Extract all lines in the data that contain the word "ininja".

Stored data
______________________________

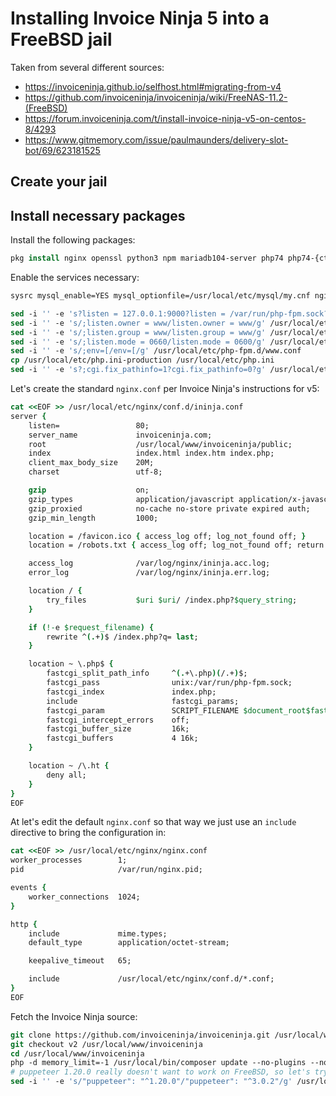 # Installing Invoice Ninja 5 into a FreeBSD jail

Taken from several different sources:
* https://invoiceninja.github.io/selfhost.html#migrating-from-v4
* https://github.com/invoiceninja/invoiceninja/wiki/FreeNAS-11.2-(FreeBSD)
* https://forum.invoiceninja.com/t/install-invoice-ninja-v5-on-centos-8/4293
* https://www.gitmemory.com/issue/paulmaunders/delivery-slot-bot/69/623181525

## Create your jail

## Install necessary packages

Install the following packages:

```tcsh
pkg install nginx openssl python3 npm mariadb104-server php74 php74-{ctype,pdo,pdo_mysql,session,iconv,filter,openssl,phar,mysqli,simplexml,xmlreader,xmlwriter,fileinfo,pear-PHP_Parser,tokenizer,gd,curl,gmp,json,zip,xml,readline,opcache,mbstring,bcmath,curl,partisan,extensions,dom,exif}
```

Enable the services necessary:

```tcsh
sysrc mysql_enable=YES mysql_optionfile=/usr/local/etc/mysql/my.cnf nginx_enable=YES php_fpm_enable=YES

```

```tcsh
sed -i '' -e 's?listen = 127.0.0.1:9000?listen = /var/run/php-fpm.sock?g' /usr/local/etc/php-fpm.d/www.conf
sed -i '' -e 's/;listen.owner = www/listen.owner = www/g' /usr/local/etc/php-fpm.d/www.conf
sed -i '' -e 's/;listen.group = www/listen.group = www/g' /usr/local/etc/php-fpm.d/www.conf
sed -i '' -e 's/;listen.mode = 0660/listen.mode = 0600/g' /usr/local/etc/php-fpm.d/www.conf
sed -i '' -e 's/;env=[/env=[/g' /usr/local/etc/php-fpm.d/www.conf
cp /usr/local/etc/php.ini-production /usr/local/etc/php.ini
sed -i '' -e 's?;cgi.fix_pathinfo=1?cgi.fix_pathinfo=0?g' /usr/local/etc/php.ini
```

Let's create the standard `nginx.conf` per Invoice Ninja's instructions for v5:

```tcsh
cat <<EOF >> /usr/local/etc/nginx/conf.d/ininja.conf
server {
	listen=					80;
	server_name				invoiceninja.com;
	root					/usr/local/www/invoiceninja/public;
	index					index.html index.htm index.php;
	client_max_body_size	20M;
	charset					utf-8;

	gzip					on;
	gzip_types				application/javascript application/x-javascript text/javascript text/plain application/xml application/json;
	gzip_proxied			no-cache no-store private expired auth;
	gzip_min_length			1000;

	location = /favicon.ico { access_log off; log_not_found off; }
	location = /robots.txt { access_log off; log_not_found off; return 200 "User-agent: *\nDisallow: /\n";}

	access_log				/var/log/nginx/ininja.acc.log;
	error_log				/var/log/nginx/ininja.err.log;

	location / {
		try_files			$uri $uri/ /index.php?$query_string;
	}

	if (!-e $request_filename) {
		rewrite ^(.+)$ /index.php?q= last;
	}

	location ~ \.php$ {
		fastcgi_split_path_info		^(.+\.php)(/.+)$;
		fastcgi_pass				unix:/var/run/php-fpm.sock;
		fastcgi_index				index.php;
		include						fastcgi_params;
		fastcgi_param				SCRIPT_FILENAME $document_root$fastcgi_script_name;
		fastcgi_intercept_errors	off;
		fastcgi_buffer_size			16k;
		fastcgi_buffers				4 16k;
	}

	location ~ /\.ht {
		deny all;
	}
}
EOF
```

At let's edit the default `nginx.conf` so that way we just use an `include` directive to bring the configuration in:

```tcsh
cat <<EOF >> /usr/local/etc/nginx/nginx.conf
worker_processes		1;
pid						/var/run/nginx.pid;

events {
	worker_connections	1024;
}

http {
	include				mime.types;
	default_type		application/octet-stream;

	keepalive_timeout	65;

	include				/usr/local/etc/nginx/conf.d/*.conf;
}
EOF
```

Fetch the Invoice Ninja source:

```tcsh
git clone https://github.com/invoiceninja/invoiceninja.git /usr/local/www/invoiceninja
git checkout v2 /usr/local/www/invoiceninja
cd /usr/local/www/invoiceninja
php -d memory_limit=-1 /usr/local/bin/composer update --no-plugins --no-scripts
# puppeteer 1.20.0 really doesn't want to work on FreeBSD, so let's try 3.0.2
sed -i '' -e 's/"puppeteer": "^1.20.0"/"puppeteer": "^3.0.2"/g' /usr/local/www/invoiceninja/package.json
```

______________________________

Written solution |
cat <<EOF >> /usr/local/etc/nginx/conf.d/ininja.conf
	access_log				/var/log/nginx/ininja.acc.log;
	error_log				/var/log/nginx/ininja.err.log;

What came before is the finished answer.